While a few academic institutions have a policy of accepting illegal immigrants (on the theory that they are not in the business of enforcing U.S. immigration law), most do not. Even if a young illegal alien is lucky enough to obtain a college degree, he or she will face an even more serious problem upon getting an offer of employment. Accepting a job offer leads to the need to complete an I-9 form for the employer, a form that requires an employee to produce documents evidencing authorization to work in the U.S. In 2009 the DREAM Act (Development, Relief and Education for Alien Minors Act) was introduced as a way to address this problem. If passed, the DREAM Act would make it possible for 1 million young undocumented immigrants to become lawful permanent residents. The bill would permit immigrant students who graduate from US high schools, are of good moral character, arrived in the US as children, and have been in the country continuously for at least five years prior to the bill's enactment, the opportunity to earn conditional permanent residence.

The students would obtain permanent residence for a six year period. Within the six year period, a qualified student must have acquired a degree from an institution of higher education in the US or have completed at least 2 years, in good standing, in a program for a bachelor's degree or higher degree in the U.S., or have "served in the uniformed services for at least 2 years and, if discharged, have received an honorable discharge." Members of Congress have introduced several forms of this bill in both the House and Senate over the years, but it has yet to pass. But the DREAM Act could be considered by the Senate again next week. In a blog entry on September 14, 2010, Senate Majority Leader Harry Reid announced his intention to include the DREAM Act in the major defense bill scheduled for floor action next week. A real-life story of a young illegal alien that would benefit from the passage of the DREAM Act is the best way to illustrate the realities of what these young people face.

What follows is such a story (the name is fictitious): Maria San Gabriel Maria San Gabriel was born in Columbia, the daughter of a doctor and flight attendant. Their lives in Columbia were comfortable, but changes in the health care system in that country were making it increasingly difficult for Maria's father to make a living. Seeing their way of life threatened, Maria's parents set their sights on the U.S. When Maria was 7 years old, she and her parents entered the U.S. in tourist status. They moved in with relatives and searched for work.

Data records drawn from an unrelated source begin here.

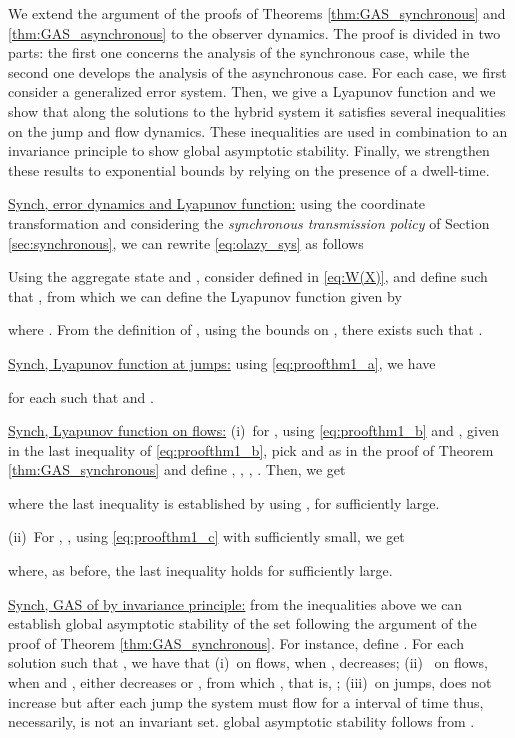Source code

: \documentclass[twocolumn]{autart}
\newenvironment{proofof}{\noindent {\em Proof of }}{\hfill \hspace*{1pt}
\hfill }
\begin{document}
\begin{proofof}{\emph{Theorem \ref{thm:GASoutput}}.}
{
We extend the argument of the proofs of Theorems \ref{thm:GAS_synchronous} 
and \ref{thm:GAS_asynchronous} to the observer dynamics. The proof is 
divided in two parts: the first one concerns the analysis of the synchronous case,
while the second one develops the analysis of the asynchronous case. 
For each case, we first
consider a generalized error system. Then, we give a Lyapunov function and we
show that along the solutions to the hybrid system it satisfies several 
inequalities on the jump and flow dynamics. These
inequalities are used in combination to an invariance principle to show
global asymptotic stability. Finally, we strengthen these results to 
exponential bounds by relying on the presence of a dwell-time.}


{ \underline{Synch, error dynamics and Lyapunov function:}} 
using the coordinate transformation 
  and 
 considering the \emph{synchronous transmission policy} of Section \ref{sec:synchronous},
 we can rewrite \eqref{eq:olazy_sys} as follows 

Using the aggregate state  and 
, 
consider  defined in \eqref{eq:W(X)},
and define  such that , from which we can define the 
Lyapunov function  given by 

where .
From the definition of , using the bounds on , 
there exists  such that 
. 

{ \underline{Synch, Lyapunov function at jumps:}} 
using \eqref{eq:proofthm1_a}, we have 

for each  such that  and . 

{ \underline{Synch, Lyapunov function on flows:}} 
(i)~for , using \eqref{eq:proofthm1_b} and , 
given in the last inequality of \eqref{eq:proofthm1_b}, pick  and  as in 
the proof of Theorem \ref{thm:GAS_synchronous} and define
, 
, 
, 
.
Then, we get 

where the last inequality is established by using 
, 
for  sufficiently large.

(ii)~For , , 
using \eqref{eq:proofthm1_c} with  sufficiently small, we get

where, as before, the last inequality holds for  sufficiently large.

{ \underline{Synch, GAS of  by invariance principle:}} 
from the inequalities above we can establish global asymptotic stability of the set 
following the argument of the proof of Theorem \ref{thm:GAS_synchronous}.
For instance, define 
. 
For each solution  such that , we have that  
(i)~on flows, when  ,  decreases; 
(ii)~ on flows, when  and , either  decreases 
or , from which , that is, ; 
(iii)~on jumps,  does not increase but after each jump the system must flow for a  interval 
of time thus, necessarily,  is not an invariant set. 
global asymptotic stability follows from \cite[Theorem 23]{GoebelCSM09}.


\end{proofof}
\end{document}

Maria's father found work as a parking attendant in a garage in New York City, where he still works to this day. Her mother went to work in a factory that manufactures cosmetics. Maria started school in the second grade, struggling to learn English. As the years passed the family of three settled into their new life. Eventually, Maria's parents were able purchase a small apartment. Maria not only learned English, she became a star student graduating from high school with straight A's. Despite this progress, the family was never able to adjust their status; they remained undocumented. Maria's parents put a great emphasis on education and were determined to see their only daughter go to college. Maria felt this pressure. But without lawful immigration status, it seemed like every avenue was closed. Many colleges were interested in her, but she was undocumented. While working on her computer one day early in her senior year of high school, Maria typed "undocumented" and "college student" into a Google search.

The search results included an article by a conservative commentator, critical of colleges and universities that had made a policy decision to accept undocumented students if they were academically qualified. The article identified a school in the Northeast that Maria knew was an outstanding institution. Maria and her parents went to visit the college on a rainy overcast day. Notwithstanding the weather, they fell in love with the school. Maria applied to the college and waited anxiously, checking the mailbox daily. 

When the thick acceptance letter arrived, she cried tears of joy. When she phoned her parents at work to share the news, their reaction was the same. Maria is about to start her sophomore year. During her freshman year, she earned top grades. She is studying Education and DREAMs of being a teacher. But her future is not bright. As an undocumented alien she is not work authorized. With a change in the law, she will never be able to work legally in the U.S.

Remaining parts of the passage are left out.